A. Davison, for the appellants. J. S. Scobey, for the appellee.

The bill was demurred to below, and the demurrer was overruled.

It is a well settled rule that to entitle a party to the aid of a Court of conscience, he must enter that Court with clean hands, so far as relates to the particular case which he presents to the Court, and in which he prays for aid. In Creath's administrator v. Sims, 5 How. (U. S.) R. 192, it is said—“ The complainant alleges that the obligation to which he had voluntarily became a party, was intentionally made in fraud of the law, and for this reason he prays to be relieved from its fulfillment. This prayer, too, is preferred to a Court of conscience—to a Court which touches nothing that is impure. The condign and appropriate answer to such a prayer from such a tribunal is this: that, however unworthy may have been the conduct of your opponent, you are confessedly in pari delicto; you cannot be admitted here to plead your own demerits; precisely, therefore, in the position in which you have placed yourself, in that position we must leave you.”

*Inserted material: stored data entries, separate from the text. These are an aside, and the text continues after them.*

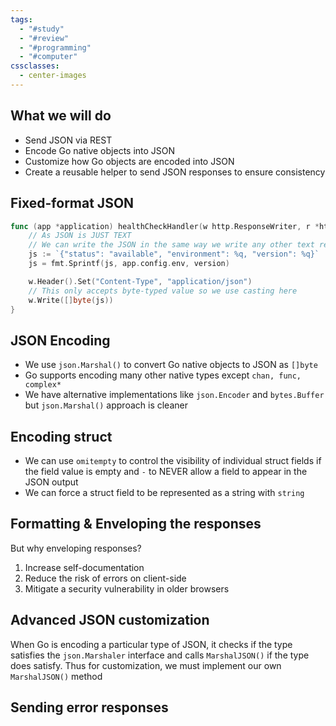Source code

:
 ```yaml
---
tags:
  - "#study"
  - "#review"
  - "#programming"
  - "#computer"
cssclasses:
  - center-images
---
```

## What we will do

- Send JSON via REST
- Encode Go native objects into JSON
- Customize how Go objects are encoded into JSON
- Create a reusable helper to send JSON responses to ensure consistency


## Fixed-format JSON

```go
func (app *application) healthCheckHandler(w http.ResponseWriter, r *http.Request) {
	// As JSON is JUST TEXT
	// We can write the JSON in the same way we write any other text response
	js := `{"status": "available", "environment": %q, "version": %q}`
	js = fmt.Sprintf(js, app.config.env, version)

	w.Header().Set("Content-Type", "application/json")
	// This only accepts byte-typed value so we use casting here
	w.Write([]byte(js))
}

```

## JSON Encoding

- We use `json.Marshal()` to convert Go native objects to JSON as `[]byte`
- Go supports encoding many other native types except `chan, func, complex*`
- We have alternative implementations like `json.Encoder` and `bytes.Buffer` but `json.Marshal()` approach is cleaner

## Encoding struct
- We can use `omitempty` to control the visibility of individual struct fields if the field value is empty and `-` to NEVER allow a field to appear in the JSON output
- We can force a struct field to be represented as a string with `string`


## Formatting & Enveloping the responses

But why enveloping responses?
1. Increase self-documentation
2. Reduce the risk of errors on client-side
3. Mitigate a security vulnerability in older browsers

## Advanced JSON customization

When Go is encoding a particular type of JSON, it checks if the type satisfies the `json.Marshaler` interface and calls `MarshalJSON()` if the type does satisfy. Thus for customization, we must implement our own `MarshalJSON()` method


## Sending error responses
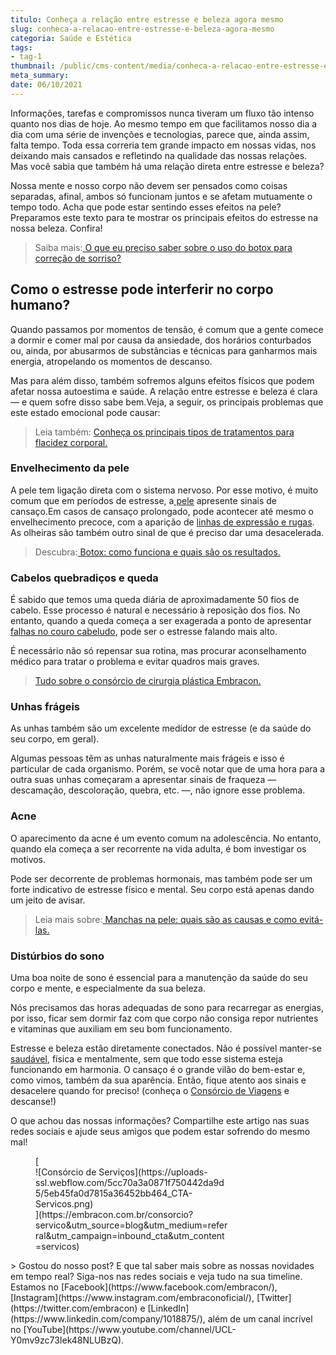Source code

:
```yaml
---
titulo: Conheça a relação entre estresse e beleza agora mesmo
slug: conheca-a-relacao-entre-estresse-e-beleza-agora-mesmo
categoria: Saúde e Estética
tags:
- tag-1
thumbnail: /public/cms-content/media/conheca-a-relacao-entre-estresse-e-beleza-agora-mesmo.jpeg
meta_summary: 
date: 06/10/2021
---
```

Informações, tarefas e compromissos nunca tiveram um fluxo tão intenso quanto nos dias de hoje. Ao mesmo tempo em que facilitamos nosso dia a dia com uma série de invenções e tecnologias, parece que, ainda assim, falta tempo. Toda essa correria tem grande impacto em nossas vidas, nos deixando mais cansados e refletindo na qualidade das nossas relações. Mas você sabia que também há uma relação direta entre estresse e beleza?

Nossa mente e nosso corpo não devem ser pensados como coisas separadas, afinal, ambos só funcionam juntos e se afetam mutuamente o tempo todo. Acha que pode estar sentindo esses efeitos na pele? Preparamos este texto para te mostrar os principais efeitos do estresse na nossa beleza. Confira!

> Saiba mais:[ O que eu preciso saber sobre o uso do botox para correção de sorriso?](https://www.embracon.com.br/blog/o-que-eu-preciso-saber-sobre-o-uso-do-botox-para-correcao-de-sorriso)

Como o estresse pode interferir no corpo humano?
------------------------------------------------

Quando passamos por momentos de tensão, é comum que a gente comece a dormir e comer mal por causa da ansiedade, dos horários conturbados ou, ainda, por abusarmos de substâncias e técnicas para ganharmos mais energia, atropelando os momentos de descanso.

Mas para além disso, também sofremos alguns efeitos físicos que podem afetar nossa autoestima e saúde. A relação entre estresse e beleza é clara — e quem sofre disso sabe bem.Veja, a seguir, os principais problemas que este estado emocional pode causar:

> Leia também: [Conheça os principais tipos de tratamentos para flacidez corporal.](https://www.embracon.com.br/blog/saiba-quais-sao-os-principais-tipos-de-tratamentos-para-flacidez-corporal)

### Envelhecimento da pele

A pele tem ligação direta com o sistema nervoso. Por esse motivo, é muito comum que em períodos de estresse, a[ pele](https://www.embracon.com.br/blog/peeling-o-que-e-e-quem-pode-fazer) apresente sinais de cansaço.Em casos de cansaço prolongado, pode acontecer até mesmo o envelhecimento precoce, com a aparição de [linhas de expressão e rugas](https://www.embracon.com.br/blog/lifting-facial-entenda-como-eliminar-a-flacidez-e-as-rugas-do-rosto). As olheiras são também outro sinal de que é preciso dar uma desacelerada.

> Descubra:[ Botox: como funciona e quais são os resultados.](https://www.embracon.com.br/blog/botox-como-funciona-e-quais-sao-os-resultados)

### Cabelos quebradiços e queda

É sabido que temos uma queda diária de aproximadamente 50 fios de cabelo. Esse processo é natural e necessário à reposição dos fios. No entanto, quando a queda começa a ser exagerada a ponto de apresentar [falhas no couro cabeludo](https://www.embracon.com.br/blog/quais-sao-os-tratamentos-para-calvicie-disponiveis-no-mercado), pode ser o estresse falando mais alto.

É necessário não só repensar sua rotina, mas procurar aconselhamento médico para tratar o problema e evitar quadros mais graves.

> [Tudo sobre o consórcio de cirurgia plástica Embracon.](https://www.embracon.com.br/blog/tudo-sobre-o-consorcio-de-cirurgia-plastica-embracon)

### Unhas frágeis

As unhas também são um excelente medidor de estresse (e da saúde do seu corpo, em geral).

Algumas pessoas têm as unhas naturalmente mais frágeis e isso é particular de cada organismo. Porém, se você notar que de uma hora para a outra suas unhas começaram a apresentar sinais de fraqueza — descamação, descoloração, quebra, etc. —, não ignore esse problema.

### Acne

O aparecimento da acne é um evento comum na adolescência. No entanto, quando ela começa a ser recorrente na vida adulta, é bom investigar os motivos.

Pode ser decorrente de problemas hormonais, mas também pode ser um forte indicativo de estresse físico e mental. Seu corpo está apenas dando um jeito de avisar.

> Leia mais sobre:[ Manchas na pele: quais são as causas e como evitá-las.](https://www.embracon.com.br/blog/manchas-na-pele-quais-sao-as-causas-e-como-evita-las)

### Distúrbios do sono

Uma boa noite de sono é essencial para a manutenção da saúde do seu corpo e mente, e especialmente da sua beleza.

Nós precisamos das horas adequadas de sono para recarregar as energias, por isso, ficar sem dormir faz com que corpo não consiga repor nutrientes e vitaminas que auxiliam em seu bom funcionamento.

Estresse e beleza estão diretamente conectados. Não é possível manter-se [saudável](https://www.embracon.com.br/blog/como-emagrecer-de-forma-saudavel-e-duradoura), física e mentalmente, sem que todo esse sistema esteja funcionando em harmonia. O cansaço é o grande vilão do bem-estar e, como vimos, também da sua aparência. Então, fique atento aos sinais e desacelere quando for preciso! (conheça o [Consórcio de Viagens](https://www.embracon.com.br/blog/consorcio-de-viagens-embracon-vantagens) e descanse!)

O que achou das nossas informações? Compartilhe este artigo nas suas redes sociais e ajude seus amigos que podem estar sofrendo do mesmo mal!

<figure class="w-richtext-figure-type-image w-richtext-align-center" style="max-width:310px">[<div>![Consórcio de Serviços](https://uploads-ssl.webflow.com/5cc70a3a0871f750442da9d5/5eb45fa0d7815a36452bb464_CTA-Servicos.png)</div>](https://embracon.com.br/consorcio?servico&utm_source=blog&utm_medium=referral&utm_campaign=inbound_cta&utm_content=servicos)</figure>> Gostou do nosso post? E que tal saber mais sobre as nossas novidades em tempo real? Siga-nos nas redes sociais e veja tudo na sua timeline. Estamos no [Facebook](https://www.facebook.com/embracon/), [Instagram](https://www.instagram.com/embraconoficial/), [Twitter](https://twitter.com/embracon) e [LinkedIn](https://www.linkedin.com/company/1018875/), além de um canal incrível no [YouTube](https://www.youtube.com/channel/UCL-Y0mv9zc73Iek48NLUBzQ).
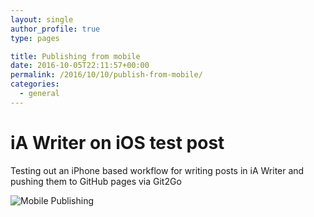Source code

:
 ```yaml
---
layout: single
author_profile: true
type: pages

title: Publishing from mobile
date: 2016-10-05T22:11:57+00:00
permalink: /2016/10/10/publish-from-mobile/
categories:
  - general
---
```


# iA Writer on iOS test post

Testing out an iPhone based workflow for writing posts in iA Writer and pushing them to GitHub pages via Git2Go

![Mobile Publishing]({{site.url}}/images/posts/mobile-publishing.jpg)
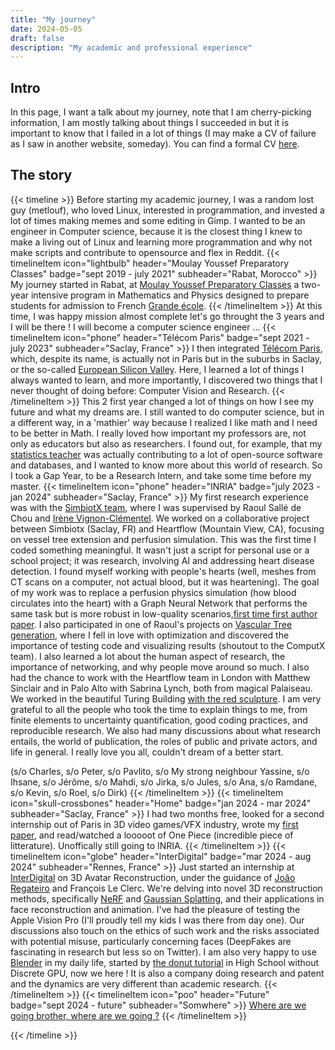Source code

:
 ```yaml
---
title: "My journey"
date: 2024-05-05
draft: false
description: "My academic and professional experience"
---
```

## Intro
In this page, I want a talk about my journey, note that I am cherry-picking information, I am mostly talking about things I 
succeeded in but it is important to know that I failed in a lot of things (I may make a CV of failure as I saw in another website, someday).
You can find a formal CV [here](CV_SRIR.pdf).

## The story

{{< timeline >}}
Before starting my academic journey, I was a random lost guy (metlouf), who loved Linux, interested in programmation, and invested a lot of times making memes and some editing in Gimp. I wanted to be an engineer in Computer science, because it is the closest thing I knew to make a living out of Linux and learning more programmation and why not make scripts and contribute to opensource and flex in Reddit.
{{< timelineItem icon="lightbulb" header="Moulay Youssef Preparatory Classes" badge="sept 2019 - july 2021" subheader="Rabat, Morocco" >}}
My journey started in Rabat, at [Moulay Youssef Preparatory Classes](https://maps.app.goo.gl/UTxPwVss6pCM3RBy6) a two-year intensive program in Mathematics and Physics designed to prepare students for admission to French [Grande école](https://fr.wikipedia.org/wiki/Grande_%C3%A9cole).
{{< /timelineItem >}}
At this time, I was happy mission almost complete let's go throught the 3 years and I will be there ! I will become a computer science engineer ...
{{< timelineItem icon="phone" header="Télécom Paris" badge="sept 2021 - july 2023" subheader="Saclay, France" >}}
I then integrated [Télécom Paris](http://www.telecom-paris.fr/), which, despite its name, is actually not in Paris but in the suburbs in Saclay, or the so-called [European Silicon Valley](https://en.wikipedia.org/wiki/Plateau_de_Saclay). Here, I learned a lot of things I always wanted to learn, and more importantly, I discovered two things that I never thought of doing before: Computer Vision and Research.
{{< /timelineItem >}}
This 2 first year changed a lot of things on how I see my future and what my dreams are. I still wanted to do computer science, but in a different way, in a 'mathier' way because I realized I like math and I need to be better in Math. I really loved how important my professors are, not only as educators but also as researchers. I found out, for example, that my <a href = https://perso.telecom-paristech.fr/bonald/Home_page.html>statistics teacher</a> was actually contributing to a lot of open-source software and databases, and I wanted to know more about this world of research. So I took a Gap Year, to be a Research Intern, and take some time before my master.
{{< timelineItem icon="phone" header="INRIA" badge="july 2023 - jan 2024" subheader="Saclay, France" >}}
My first research experience was with the [SimbiotX team](https://team.inria.fr/simbiotx/), where I was supervised by Raoul Sallé de Chou and [Irène Vignon-Clémentel](https://team.inria.fr/simbiotx/team-members/irene-vignon-clementel/). We worked on a collaborative project between Simbiotx (Saclay, FR) and Heartflow (Mountain View, CA), focusing on vessel tree extension and perfusion simulation. This was the first time I coded something meaningful. It wasn't just a script for personal use or a school project; it was research, involving AI and addressing heart disease detection. I found myself working with people's hearts (well, meshes from CT scans on a computer, not actual blood, but it was heartening). The goal of my work was to replace a perfusion physics simulation (how blood circulates into the heart) with a Graph Neural Network that performs the same task but is more robust in low-quality scenarios,[first time first author paper](../papers/inria-internship). I also participated in one of Raoul's projects on [Vascular Tree generation](../papers/dgmm24), where I fell in love with optimization and discovered the importance of testing code and visualizing results (shoutout to the ComputX team). I also learned a lot about the human aspect of research, the importance of networking, and why people move around so much. I also had the chance to work with the Heartflow team in London with Matthew Sinclair and in Palo Alto with Sabrina Lynch, both from magical Palaiseau. We worked in the beautiful Turing Building [with the red sculpture](https://maps.app.goo.gl/2tFc9jsLkSBesiLP6). I am very grateful to all the people who took the time to explain things to me, from finite elements to uncertainty quantification, good coding practices, and reproducible research. We also had many discussions about what research entails, the world of publication, the roles of public and private actors, and life in general. I really love you all, couldn't dream of a better start.

(s/o Charles, s/o Peter, s/o Pavlito, s/o My strong neighbour Yassine, s/o Ihsane, s/o Jérôme, s/o Mahdi, s/o Jirka, s/o Jules, s/o Ana, s/o Ramdane, s/o Kevin, s/o Roel, s/o Dirk)
{{< /timelineItem >}}
{{< timelineItem icon="skull-crossbones" header="Home" badge="jan 2024 - mar 2024" subheader="Saclay, France" >}}
I had two months free, looked for a second internship out of Paris in 3D video games/VFX industry, wrote my [first paper](../papers/inria-internship), and read/watched a looooot of One Piece (incredible piece of litterature). Unoffically still going to INRIA.
{{< /timelineItem >}}
{{< timelineItem icon="globe" header="InterDigital" badge="mar 2024 - aug 2024" subheader="Rennes, France" >}}
Just started an internship at [InterDigital](https://en.wikipedia.org/wiki/InterDigital) on 3D Avatar Reconstruction, under the guidance of [João Regateiro](https://joaoregateiro.github.io/) and François Le Clerc. We're delving into novel 3D reconstruction methods, specifically [NeRF](https://www.matthewtancik.com/nerf) and [Gaussian Splatting](https://repo-sam.inria.fr/fungraph/3d-gaussian-splatting/), and their applications in face reconstruction and animation. I've had the pleasure of testing the Apple Vision Pro (I'll proudly tell my kids I was there from day one). Our discussions also touch on the ethics of such work and the risks associated with potential misuse, particularly concerning faces (DeepFakes are fascinating in research but less so on Twitter). I am also very happy to use [Blender](https://www.blender.org/) in my daily life, started by [the donut tutorial](https://www.youtube.com/watch?v=nIoXOplUvAw) in High School without Discrete GPU, now we here ! It is also a company doing research and patent and the dynamics are very different than academic research.
{{< /timelineItem >}}
{{< timelineItem icon="poo" header="Future" badge="sept 2024 - future" subheader="Somwhere" >}}
[Where are we going brother, where are we going ?](https://www.youtube.com/watch?v=NzzUyPvI0wU)
{{< /timelineItem >}}

{{< /timeline >}}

So, in the case before us, Coffyn has hazarded his property in a scheme to defraud Carlisle, and he must escape from the hazard as best he can, without the aid of a Court of Chancery.

The demurrer to the bill should have been sustained, and the bill dismissed. (1)

Per Curiam.

The decree is reversed with costs. Cause remanded, with instructions to the Circuit Court to dismiss the bill.

Davison, J., having been concerned as counsel, was absent.